▶ What is needed
Among these entries, how many lines have the string "uniquement" in them? Only the number is needed.

Segment Start: Records provided

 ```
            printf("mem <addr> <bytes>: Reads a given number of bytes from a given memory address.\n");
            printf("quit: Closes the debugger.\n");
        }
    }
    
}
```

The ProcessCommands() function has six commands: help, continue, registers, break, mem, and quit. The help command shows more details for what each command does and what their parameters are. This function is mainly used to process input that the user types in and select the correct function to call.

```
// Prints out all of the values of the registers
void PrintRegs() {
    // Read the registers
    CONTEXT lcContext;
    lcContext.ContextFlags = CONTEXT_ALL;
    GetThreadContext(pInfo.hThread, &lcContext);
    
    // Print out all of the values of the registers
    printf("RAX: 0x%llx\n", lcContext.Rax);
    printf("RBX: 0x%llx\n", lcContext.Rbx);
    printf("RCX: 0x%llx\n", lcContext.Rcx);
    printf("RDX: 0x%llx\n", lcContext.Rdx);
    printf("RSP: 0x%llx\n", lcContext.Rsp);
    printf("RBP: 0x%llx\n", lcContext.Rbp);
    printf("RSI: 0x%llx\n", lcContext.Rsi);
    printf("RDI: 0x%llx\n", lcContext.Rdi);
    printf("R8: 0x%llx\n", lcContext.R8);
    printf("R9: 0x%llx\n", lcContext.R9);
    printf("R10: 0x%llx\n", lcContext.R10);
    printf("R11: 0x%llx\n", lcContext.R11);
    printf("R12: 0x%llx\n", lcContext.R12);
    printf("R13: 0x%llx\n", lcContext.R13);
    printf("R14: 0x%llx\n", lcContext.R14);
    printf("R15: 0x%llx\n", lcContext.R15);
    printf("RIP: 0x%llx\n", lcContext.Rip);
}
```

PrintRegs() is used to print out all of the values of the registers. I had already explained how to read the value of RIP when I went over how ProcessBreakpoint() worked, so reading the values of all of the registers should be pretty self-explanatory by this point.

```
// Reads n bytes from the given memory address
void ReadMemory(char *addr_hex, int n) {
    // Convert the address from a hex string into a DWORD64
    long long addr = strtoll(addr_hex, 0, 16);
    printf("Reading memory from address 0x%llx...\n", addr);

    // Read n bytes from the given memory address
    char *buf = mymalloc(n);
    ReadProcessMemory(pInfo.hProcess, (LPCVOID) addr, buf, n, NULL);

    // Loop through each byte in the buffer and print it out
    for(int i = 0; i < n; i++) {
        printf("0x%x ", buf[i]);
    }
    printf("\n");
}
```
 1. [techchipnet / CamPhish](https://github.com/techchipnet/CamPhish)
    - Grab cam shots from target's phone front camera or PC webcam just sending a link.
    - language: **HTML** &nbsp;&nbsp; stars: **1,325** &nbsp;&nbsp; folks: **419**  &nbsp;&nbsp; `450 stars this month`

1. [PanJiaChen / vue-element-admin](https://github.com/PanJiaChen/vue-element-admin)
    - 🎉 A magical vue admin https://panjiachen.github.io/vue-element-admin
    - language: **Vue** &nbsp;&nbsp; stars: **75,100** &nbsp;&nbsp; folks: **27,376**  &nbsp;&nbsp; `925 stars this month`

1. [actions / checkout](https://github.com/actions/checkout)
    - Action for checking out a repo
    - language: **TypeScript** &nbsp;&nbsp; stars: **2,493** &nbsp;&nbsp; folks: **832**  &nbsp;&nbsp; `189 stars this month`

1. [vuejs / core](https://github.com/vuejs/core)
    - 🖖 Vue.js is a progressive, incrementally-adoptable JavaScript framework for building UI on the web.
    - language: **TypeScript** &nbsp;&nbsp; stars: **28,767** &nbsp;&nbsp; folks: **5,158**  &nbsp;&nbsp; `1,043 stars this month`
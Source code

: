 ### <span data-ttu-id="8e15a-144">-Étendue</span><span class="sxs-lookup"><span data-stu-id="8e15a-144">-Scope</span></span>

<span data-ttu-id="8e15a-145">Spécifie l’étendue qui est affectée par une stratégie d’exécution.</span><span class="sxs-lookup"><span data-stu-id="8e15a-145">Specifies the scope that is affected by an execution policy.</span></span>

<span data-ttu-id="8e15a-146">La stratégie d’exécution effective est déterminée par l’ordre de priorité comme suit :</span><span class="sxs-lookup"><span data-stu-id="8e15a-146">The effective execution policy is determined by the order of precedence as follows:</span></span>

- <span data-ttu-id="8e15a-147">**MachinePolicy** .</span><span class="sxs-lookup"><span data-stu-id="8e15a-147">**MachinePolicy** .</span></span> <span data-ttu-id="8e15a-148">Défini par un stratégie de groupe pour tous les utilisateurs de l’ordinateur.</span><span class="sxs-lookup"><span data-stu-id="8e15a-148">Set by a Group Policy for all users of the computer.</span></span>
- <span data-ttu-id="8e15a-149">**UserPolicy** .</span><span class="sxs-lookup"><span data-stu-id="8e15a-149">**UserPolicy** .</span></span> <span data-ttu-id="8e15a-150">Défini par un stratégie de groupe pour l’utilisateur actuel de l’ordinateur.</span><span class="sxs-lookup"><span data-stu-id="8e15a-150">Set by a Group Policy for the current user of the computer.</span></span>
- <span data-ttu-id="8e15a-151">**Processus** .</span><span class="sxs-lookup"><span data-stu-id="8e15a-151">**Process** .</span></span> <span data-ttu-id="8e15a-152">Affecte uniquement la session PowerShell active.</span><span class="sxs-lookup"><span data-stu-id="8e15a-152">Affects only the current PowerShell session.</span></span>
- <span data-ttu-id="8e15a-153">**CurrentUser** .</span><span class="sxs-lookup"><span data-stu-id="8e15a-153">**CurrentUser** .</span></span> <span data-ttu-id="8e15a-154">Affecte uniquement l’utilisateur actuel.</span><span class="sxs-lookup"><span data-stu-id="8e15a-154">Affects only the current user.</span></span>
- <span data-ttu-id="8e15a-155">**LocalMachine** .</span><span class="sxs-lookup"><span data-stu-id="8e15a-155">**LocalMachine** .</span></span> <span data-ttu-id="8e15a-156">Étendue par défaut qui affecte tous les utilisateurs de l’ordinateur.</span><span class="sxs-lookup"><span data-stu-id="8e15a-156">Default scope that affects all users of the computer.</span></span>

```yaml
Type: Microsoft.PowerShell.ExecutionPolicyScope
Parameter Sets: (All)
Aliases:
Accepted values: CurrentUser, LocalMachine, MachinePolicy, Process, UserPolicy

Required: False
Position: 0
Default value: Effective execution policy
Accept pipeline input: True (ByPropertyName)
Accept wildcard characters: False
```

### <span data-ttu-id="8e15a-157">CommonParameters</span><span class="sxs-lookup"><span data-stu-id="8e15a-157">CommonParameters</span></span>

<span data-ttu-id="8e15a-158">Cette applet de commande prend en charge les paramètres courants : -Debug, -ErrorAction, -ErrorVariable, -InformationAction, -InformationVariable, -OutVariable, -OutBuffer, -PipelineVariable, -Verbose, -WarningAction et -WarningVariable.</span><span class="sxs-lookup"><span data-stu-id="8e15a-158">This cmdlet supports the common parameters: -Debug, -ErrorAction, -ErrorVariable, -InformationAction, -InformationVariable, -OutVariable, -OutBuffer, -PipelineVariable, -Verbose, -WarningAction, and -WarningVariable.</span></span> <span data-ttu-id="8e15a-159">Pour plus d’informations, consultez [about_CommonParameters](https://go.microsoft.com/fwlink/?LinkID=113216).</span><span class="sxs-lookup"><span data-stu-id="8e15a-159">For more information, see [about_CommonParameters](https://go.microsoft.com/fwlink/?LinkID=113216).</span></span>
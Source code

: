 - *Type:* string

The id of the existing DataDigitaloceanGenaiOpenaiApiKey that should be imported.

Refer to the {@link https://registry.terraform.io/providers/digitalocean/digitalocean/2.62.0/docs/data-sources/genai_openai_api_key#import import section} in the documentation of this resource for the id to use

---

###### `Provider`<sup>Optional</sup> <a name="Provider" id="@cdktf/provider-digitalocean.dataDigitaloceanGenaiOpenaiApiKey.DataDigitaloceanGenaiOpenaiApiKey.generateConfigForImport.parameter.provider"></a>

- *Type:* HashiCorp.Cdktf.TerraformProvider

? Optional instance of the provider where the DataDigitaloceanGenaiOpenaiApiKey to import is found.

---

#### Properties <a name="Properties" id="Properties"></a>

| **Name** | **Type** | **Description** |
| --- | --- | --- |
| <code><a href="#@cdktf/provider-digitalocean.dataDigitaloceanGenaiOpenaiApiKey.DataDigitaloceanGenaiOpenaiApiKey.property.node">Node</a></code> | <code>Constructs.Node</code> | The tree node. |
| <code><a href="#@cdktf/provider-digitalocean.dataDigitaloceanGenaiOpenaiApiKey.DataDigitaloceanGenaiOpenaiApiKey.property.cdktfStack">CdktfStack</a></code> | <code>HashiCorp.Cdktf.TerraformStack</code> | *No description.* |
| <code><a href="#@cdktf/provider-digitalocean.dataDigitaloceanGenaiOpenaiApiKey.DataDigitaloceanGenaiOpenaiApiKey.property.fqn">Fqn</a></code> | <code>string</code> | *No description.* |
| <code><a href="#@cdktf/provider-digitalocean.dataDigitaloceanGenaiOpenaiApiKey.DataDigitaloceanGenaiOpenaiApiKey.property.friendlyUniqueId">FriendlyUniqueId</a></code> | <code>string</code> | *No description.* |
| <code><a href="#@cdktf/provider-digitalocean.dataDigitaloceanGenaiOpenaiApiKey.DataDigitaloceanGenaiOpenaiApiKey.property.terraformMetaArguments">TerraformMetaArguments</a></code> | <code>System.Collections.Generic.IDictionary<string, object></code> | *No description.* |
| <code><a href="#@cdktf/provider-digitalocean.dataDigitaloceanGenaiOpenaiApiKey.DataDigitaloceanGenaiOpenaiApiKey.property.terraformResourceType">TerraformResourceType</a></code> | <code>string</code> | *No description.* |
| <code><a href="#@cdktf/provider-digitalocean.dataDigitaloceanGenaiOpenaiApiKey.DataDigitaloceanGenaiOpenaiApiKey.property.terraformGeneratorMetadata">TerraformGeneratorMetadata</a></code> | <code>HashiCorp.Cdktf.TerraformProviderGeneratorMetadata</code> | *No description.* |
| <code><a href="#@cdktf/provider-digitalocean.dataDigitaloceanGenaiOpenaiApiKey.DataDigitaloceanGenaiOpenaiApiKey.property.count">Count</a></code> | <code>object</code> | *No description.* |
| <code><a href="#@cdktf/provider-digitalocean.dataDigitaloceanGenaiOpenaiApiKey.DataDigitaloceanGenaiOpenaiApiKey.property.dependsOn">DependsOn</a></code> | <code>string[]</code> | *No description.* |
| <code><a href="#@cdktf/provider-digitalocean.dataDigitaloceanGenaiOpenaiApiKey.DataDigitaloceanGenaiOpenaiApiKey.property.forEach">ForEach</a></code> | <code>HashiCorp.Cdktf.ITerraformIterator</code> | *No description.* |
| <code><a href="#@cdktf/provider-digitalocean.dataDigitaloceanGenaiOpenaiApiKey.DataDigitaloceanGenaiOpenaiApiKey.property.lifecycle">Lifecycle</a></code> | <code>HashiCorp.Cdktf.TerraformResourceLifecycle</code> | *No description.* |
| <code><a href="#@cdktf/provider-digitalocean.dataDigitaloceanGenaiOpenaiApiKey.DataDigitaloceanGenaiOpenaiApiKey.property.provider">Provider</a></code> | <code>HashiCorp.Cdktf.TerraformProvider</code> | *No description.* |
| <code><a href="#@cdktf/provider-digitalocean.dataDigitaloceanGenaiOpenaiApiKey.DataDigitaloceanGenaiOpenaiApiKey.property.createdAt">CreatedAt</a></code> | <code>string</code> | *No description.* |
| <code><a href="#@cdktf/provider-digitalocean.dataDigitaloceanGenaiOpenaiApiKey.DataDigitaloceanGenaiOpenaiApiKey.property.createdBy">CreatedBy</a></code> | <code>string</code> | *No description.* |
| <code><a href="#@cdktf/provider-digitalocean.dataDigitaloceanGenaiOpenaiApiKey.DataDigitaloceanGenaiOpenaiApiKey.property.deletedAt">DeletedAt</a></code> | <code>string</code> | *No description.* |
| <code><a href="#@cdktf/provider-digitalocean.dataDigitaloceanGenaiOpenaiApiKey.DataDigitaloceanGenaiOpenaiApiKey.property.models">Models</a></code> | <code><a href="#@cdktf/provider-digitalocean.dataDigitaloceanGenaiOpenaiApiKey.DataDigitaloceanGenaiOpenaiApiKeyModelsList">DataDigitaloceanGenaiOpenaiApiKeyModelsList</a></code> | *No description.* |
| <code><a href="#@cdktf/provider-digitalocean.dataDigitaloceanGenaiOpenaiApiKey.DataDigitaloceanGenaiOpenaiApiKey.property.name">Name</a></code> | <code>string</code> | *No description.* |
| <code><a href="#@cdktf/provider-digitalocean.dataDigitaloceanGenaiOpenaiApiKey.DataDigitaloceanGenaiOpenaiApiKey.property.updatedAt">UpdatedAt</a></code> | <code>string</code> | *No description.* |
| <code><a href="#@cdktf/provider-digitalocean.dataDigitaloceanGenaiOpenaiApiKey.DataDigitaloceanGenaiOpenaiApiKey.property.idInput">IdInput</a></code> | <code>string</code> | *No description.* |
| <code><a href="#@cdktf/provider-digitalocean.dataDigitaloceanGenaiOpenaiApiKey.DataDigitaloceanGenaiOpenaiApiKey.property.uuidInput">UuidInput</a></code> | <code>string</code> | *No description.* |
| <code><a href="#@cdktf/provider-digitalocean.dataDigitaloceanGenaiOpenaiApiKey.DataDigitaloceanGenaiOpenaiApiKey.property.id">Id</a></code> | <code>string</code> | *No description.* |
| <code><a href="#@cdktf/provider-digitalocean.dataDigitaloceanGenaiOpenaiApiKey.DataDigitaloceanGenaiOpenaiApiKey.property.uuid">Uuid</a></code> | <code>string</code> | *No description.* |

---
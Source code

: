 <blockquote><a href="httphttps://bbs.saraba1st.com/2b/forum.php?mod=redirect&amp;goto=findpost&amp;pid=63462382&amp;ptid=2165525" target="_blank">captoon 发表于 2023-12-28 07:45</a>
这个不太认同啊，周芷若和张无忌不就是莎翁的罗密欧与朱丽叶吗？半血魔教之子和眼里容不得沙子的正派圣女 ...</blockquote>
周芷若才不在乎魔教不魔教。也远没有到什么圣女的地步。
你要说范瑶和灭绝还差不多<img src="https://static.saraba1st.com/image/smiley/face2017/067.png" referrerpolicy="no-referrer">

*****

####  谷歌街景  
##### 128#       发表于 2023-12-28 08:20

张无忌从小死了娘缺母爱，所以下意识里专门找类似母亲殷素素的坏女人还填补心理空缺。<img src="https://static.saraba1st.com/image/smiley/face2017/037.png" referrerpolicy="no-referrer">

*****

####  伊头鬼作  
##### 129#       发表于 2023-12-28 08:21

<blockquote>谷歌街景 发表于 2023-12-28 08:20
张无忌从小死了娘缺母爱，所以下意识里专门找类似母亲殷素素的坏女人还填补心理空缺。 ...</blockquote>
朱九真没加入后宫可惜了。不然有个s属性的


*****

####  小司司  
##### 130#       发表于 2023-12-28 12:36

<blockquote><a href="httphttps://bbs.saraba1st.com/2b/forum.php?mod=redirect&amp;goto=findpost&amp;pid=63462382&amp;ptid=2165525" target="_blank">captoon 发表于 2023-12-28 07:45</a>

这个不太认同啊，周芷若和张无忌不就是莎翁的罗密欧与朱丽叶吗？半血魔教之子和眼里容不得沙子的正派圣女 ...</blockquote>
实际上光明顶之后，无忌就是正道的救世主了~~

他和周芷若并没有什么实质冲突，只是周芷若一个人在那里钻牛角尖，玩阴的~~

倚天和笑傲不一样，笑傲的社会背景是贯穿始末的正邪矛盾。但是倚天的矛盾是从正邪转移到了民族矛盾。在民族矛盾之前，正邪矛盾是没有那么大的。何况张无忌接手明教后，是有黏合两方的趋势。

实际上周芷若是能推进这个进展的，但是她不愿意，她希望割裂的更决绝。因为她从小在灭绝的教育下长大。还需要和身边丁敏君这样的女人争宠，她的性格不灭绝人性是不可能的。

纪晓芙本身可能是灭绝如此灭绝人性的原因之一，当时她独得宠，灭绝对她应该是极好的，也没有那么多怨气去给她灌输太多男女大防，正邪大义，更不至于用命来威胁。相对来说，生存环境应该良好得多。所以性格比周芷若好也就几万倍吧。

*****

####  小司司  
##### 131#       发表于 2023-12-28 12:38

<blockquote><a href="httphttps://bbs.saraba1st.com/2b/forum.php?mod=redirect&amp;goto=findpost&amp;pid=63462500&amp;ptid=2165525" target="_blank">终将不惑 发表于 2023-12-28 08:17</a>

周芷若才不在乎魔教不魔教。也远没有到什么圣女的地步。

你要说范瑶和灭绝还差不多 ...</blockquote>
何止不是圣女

Segment End: Records provided

▶ Task solution
2